Film Review – Jeff, Who Lives at Home
It is not often that you are lucky enough to see when filmmakers really hit their stride. In my opinion, the Duplass brothers have done just that with their latest film, Jeff, Who Lives at Home. I have enjoyed their previous films, but everything finally comes together for me here.
The film follows title character Jeff (played by Jason Segel), who is in search of his purpose in life. His relationships with his mom (played by Susan Sarandon) and brother (played by Ed Helms) are strained, as neither of them can understand how he drifts through life. At the same time, they find themselves at crossroads in their lives. After Jeff receives a phone call from a wrong number from someone looking for “Kevin,” it sets off a domino chain of events that lead them all on personal journeys as their lives are turned upside down.
The tone of the movie is set from the opening scene, as Segel’s character gives a monologue about his love of the movie Signs, and how despite the movie seeming like a random series of events, it ultimately comes together beautifully in the end. This scene provides an excellent introduction to the character, as well as establishing a language to understand the movie as it goes forward. Everything in the movie has a purpose, and it probably will take multiple views to really appreciate all the nuance that is going on.
The Duplass brothers continue growing as filmmakers. Starting out as indie darlings, this is their second major Hollywood production (following 2010’s Cyrus), and it shows an immense amount of growth. They have moved from casting their friends in their movies to casting Hollywood stars, but their ability to not be lost in the pressure to cast “names” is one of the greatest successes of the movie. Sure, Segel, Helms, and Sarandon are famous and will sell some tickets, but the important thing is that their chemistry together is spectacular and they genuinely feel like a family.

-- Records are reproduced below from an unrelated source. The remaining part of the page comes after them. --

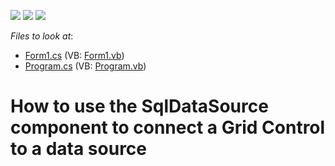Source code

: <!-- default badges list -->
![](https://img.shields.io/endpoint?url=https://codecentral.devexpress.com/api/v1/VersionRange/128582920/15.2.4%2B)
[![](https://img.shields.io/badge/Open_in_DevExpress_Support_Center-FF7200?style=flat-square&logo=DevExpress&logoColor=white)](https://supportcenter.devexpress.com/ticket/details/T180974)
[![](https://img.shields.io/badge/📖_How_to_use_DevExpress_Examples-e9f6fc?style=flat-square)](https://docs.devexpress.com/GeneralInformation/403183)
<!-- default badges end -->
<!-- default file list -->
*Files to look at*:

* [Form1.cs](./CS/WinFormsSqlDataSource/Form1.cs) (VB: [Form1.vb](./VB/WinFormsSqlDataSource/Form1.vb))
* [Program.cs](./CS/WinFormsSqlDataSource/Program.cs) (VB: [Program.vb](./VB/WinFormsSqlDataSource/Program.vb))
<!-- default file list end -->
# How to use the SqlDataSource component to connect a Grid Control to a data source

<br/>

The film is a beautiful meditation on faith—not in a religious sense, but in oneself. Jeff believes he has a purpose in his life and is essentially willing to do anything to find it, even if it is at his own expense: physically, mentally, and emotionally. The film does a great job of speaking to both topics of immediate importance as well as the big picture. And while it might not be as big or as deep as films such as The Matrix or Inception, it still makes me want to talk about it in that way.
The film presents a recurrence of one of the frequently recurring themes in the Duplass brothers’ past work: a dysfunctional family. The thing about their work in Jeff, Who Lives at Home and their other works is that they treat everyone like a human, and there are no caricatures. Characters might be flawed, but everyone has their motivations and they do a good job—it would’ve been really easy to make characters in this movie the “bad guy,” but the flaws make the characters feel human, and the viewer can feel empathetic.
It is a lot of fun to see Segel and Helms getting to exercise their dramatic muscles; both of them are excellent actors who so frequently are associated with their comedic work that this is sometimes forgotten. While there are funny moments in the movie, the heart is what leaves the most lasting impression. It is really moving to see their characters finally come to understand and appreciate each other, moving on from just dealing with each other because they are related. It is also nice to see Sarandon get another role with some meat on it; it has been a while and she clearly still has talent.
Even more so than the topline talent, the Duplass brothers have done an excellent job of casting their supporting actors, choosing veterans such as Judy Greer and forgotten stars such as Rae Dawn Chong. Their screen time might be short, but their contributions are immense. I wouldn’t go so far as to compare the Duplass brothers to Quentin Tarantino in their ability to think outside the box for actors, but they have done a good job in not getting bogged down in casting stars. Also, while they might be growing their talent pool, frequent Duplass actor Steve Zissis makes an appearance in a smaller role, but an equally important one.
To me, the first thing I look for in a movie is entrainment value. If it makes me want to talk about themes, ideas, or story, that is just gravy. Jeff, Who Lives at Home is one of the rare films that makes me want to talk about all of those elements. To me, that is a huge success. I’m sure not everyone will love it, but I think it is worth watching—at the very least, we should try to make more movies like this.